「The Story Of The Three Little Pigs」(3びきのコブタ)―vol.15

 
再話:ジョセフ・ジェイコブス 日本語:ラボ教育センター 絵:梶山俊夫 吹込:牛込安子、バーナー・C・ビッキリー 音楽:フランク・ベッカー ラボ教育センター(ラボ出版) 価格:2,420円

 いよいよ夏本番! 今月お届けするお話は、イギリスのジョセフ・ジェイコブスの再話によるイギリス昔話『The Story Of The Three Little Pigs(3びきのコブタ)』です。

 かあさんブタは、3匹のコブタたちにたっぷり食べさせられないという理由から、「自分で暮らしを立てるように」と言いつけることから物語は始まります。1番先に家を出たコブタはわらで、2番目のコブタはハリエニシダ(トゲのあるヨーロッパ原産の低木)で家を建てます。すると1匹のオオカミがそれぞれの家にやってきて、コブタたちと次のようなやりとりをします。

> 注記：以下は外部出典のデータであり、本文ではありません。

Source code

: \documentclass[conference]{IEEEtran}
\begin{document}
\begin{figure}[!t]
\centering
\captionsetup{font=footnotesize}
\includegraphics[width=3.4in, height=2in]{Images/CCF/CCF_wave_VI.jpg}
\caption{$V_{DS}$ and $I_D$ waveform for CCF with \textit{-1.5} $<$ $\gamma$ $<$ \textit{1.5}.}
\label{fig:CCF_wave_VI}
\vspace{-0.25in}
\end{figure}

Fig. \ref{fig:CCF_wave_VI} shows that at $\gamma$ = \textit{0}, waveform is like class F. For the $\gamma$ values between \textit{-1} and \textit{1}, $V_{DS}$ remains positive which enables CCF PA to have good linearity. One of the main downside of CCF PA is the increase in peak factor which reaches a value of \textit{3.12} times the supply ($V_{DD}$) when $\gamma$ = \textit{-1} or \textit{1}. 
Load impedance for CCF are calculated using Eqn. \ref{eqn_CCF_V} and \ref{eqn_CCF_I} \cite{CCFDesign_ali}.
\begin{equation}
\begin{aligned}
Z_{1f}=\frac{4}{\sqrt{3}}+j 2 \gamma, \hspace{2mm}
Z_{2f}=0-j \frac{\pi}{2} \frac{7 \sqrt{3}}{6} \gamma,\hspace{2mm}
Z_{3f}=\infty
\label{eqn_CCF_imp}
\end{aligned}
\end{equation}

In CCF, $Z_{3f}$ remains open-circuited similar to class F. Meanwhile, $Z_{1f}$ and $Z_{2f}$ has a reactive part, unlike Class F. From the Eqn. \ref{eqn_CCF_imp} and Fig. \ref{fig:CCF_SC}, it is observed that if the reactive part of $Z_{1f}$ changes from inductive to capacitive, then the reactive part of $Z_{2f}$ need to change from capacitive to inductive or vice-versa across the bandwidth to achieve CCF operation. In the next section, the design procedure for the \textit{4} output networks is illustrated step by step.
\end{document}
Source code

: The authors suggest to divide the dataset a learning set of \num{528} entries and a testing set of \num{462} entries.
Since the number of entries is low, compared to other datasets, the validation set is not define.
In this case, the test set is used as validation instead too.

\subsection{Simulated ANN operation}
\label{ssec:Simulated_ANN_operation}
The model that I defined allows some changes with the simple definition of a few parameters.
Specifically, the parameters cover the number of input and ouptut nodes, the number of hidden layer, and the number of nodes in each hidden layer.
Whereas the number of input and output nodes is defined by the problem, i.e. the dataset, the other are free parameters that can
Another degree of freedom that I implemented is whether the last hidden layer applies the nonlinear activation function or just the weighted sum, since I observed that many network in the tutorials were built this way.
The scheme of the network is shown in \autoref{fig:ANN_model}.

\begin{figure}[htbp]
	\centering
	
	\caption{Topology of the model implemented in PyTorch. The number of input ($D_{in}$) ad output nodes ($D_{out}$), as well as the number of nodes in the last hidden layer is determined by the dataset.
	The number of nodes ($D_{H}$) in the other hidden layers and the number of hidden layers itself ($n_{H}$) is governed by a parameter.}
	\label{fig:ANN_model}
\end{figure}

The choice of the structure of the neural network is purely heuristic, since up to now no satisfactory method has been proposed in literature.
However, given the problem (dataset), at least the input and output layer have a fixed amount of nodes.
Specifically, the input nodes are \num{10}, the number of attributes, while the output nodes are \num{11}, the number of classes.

 Little pig, little pig, let me come in.

 (おい、おい、コブタ、なかへ入れろ)

 No, no, by the hair of my chiny chin chin.

 (だめだめ、ぼくのあごチンタンのひげがいやだといってる)

 Then I'll huff, and I'll puff, and I'll blow your house in.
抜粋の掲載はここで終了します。